[Dataset items]
....................

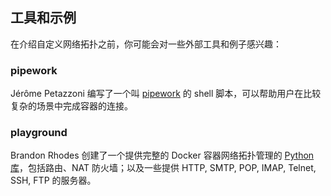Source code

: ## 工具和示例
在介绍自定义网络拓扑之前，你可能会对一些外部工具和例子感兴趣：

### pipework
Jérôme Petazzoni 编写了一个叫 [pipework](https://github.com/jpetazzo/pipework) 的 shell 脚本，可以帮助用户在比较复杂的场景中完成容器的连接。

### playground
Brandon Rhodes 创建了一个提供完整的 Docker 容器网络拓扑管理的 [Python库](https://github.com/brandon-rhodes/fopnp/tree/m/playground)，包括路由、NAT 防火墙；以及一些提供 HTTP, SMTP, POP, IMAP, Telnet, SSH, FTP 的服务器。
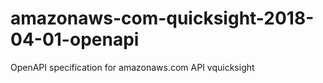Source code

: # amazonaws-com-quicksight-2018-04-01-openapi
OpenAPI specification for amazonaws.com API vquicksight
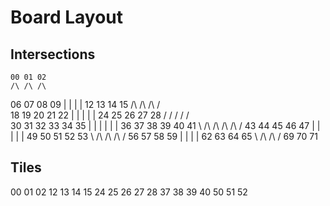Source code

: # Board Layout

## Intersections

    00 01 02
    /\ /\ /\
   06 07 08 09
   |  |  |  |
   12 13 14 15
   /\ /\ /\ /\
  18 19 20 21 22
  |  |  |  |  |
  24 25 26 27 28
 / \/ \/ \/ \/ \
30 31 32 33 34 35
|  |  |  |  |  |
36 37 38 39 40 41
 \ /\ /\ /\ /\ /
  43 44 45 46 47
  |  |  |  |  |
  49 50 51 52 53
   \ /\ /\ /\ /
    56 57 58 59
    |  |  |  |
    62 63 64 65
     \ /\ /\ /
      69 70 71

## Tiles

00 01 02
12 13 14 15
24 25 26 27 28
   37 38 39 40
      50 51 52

....................

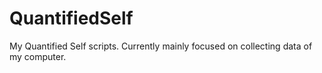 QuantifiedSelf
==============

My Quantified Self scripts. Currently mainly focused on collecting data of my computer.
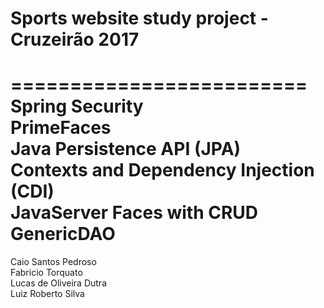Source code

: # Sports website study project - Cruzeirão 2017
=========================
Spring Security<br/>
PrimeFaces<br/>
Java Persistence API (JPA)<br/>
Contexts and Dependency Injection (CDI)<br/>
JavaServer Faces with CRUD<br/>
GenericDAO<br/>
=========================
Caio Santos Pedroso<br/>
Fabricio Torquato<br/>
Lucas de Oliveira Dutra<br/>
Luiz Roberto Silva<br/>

....................

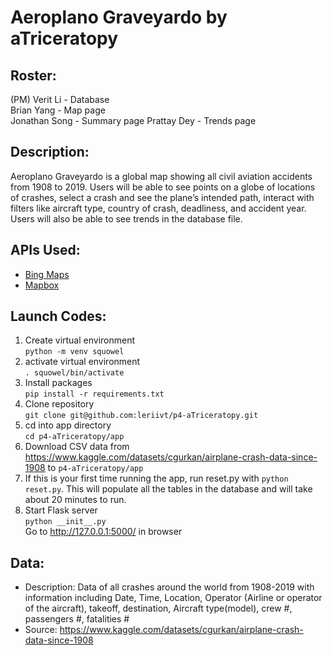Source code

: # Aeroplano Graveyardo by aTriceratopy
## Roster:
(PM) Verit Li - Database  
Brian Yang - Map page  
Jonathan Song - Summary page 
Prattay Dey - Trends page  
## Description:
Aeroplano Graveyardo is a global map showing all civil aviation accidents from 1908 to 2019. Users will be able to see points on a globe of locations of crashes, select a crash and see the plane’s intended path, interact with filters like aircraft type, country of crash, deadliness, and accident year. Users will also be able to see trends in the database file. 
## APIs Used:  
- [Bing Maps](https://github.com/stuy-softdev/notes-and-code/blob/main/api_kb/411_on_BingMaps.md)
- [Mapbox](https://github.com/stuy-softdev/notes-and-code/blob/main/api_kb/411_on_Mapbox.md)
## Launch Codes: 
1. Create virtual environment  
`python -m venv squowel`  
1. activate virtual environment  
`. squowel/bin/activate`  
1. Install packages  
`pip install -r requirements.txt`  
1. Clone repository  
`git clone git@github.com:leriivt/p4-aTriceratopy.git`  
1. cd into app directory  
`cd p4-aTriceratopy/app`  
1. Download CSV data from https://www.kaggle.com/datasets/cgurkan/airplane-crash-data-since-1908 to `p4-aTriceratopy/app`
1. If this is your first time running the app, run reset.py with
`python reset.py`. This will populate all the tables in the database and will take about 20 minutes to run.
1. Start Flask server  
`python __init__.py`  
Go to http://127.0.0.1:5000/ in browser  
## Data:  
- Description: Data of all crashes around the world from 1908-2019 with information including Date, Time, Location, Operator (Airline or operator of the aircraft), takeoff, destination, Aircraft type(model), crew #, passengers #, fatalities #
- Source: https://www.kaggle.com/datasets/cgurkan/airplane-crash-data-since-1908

....................

What the task asks.
Using the records above, copy all lines that include the word "notes".

Task solution.
- [Bing Maps](https://github.com/stuy-softdev/notes-and-code/blob/main/api_kb/411_on_BingMaps.md)
- [Mapbox](https://github.com/stuy-softdev/notes-and-code/blob/main/api_kb/411_on_Mapbox.md)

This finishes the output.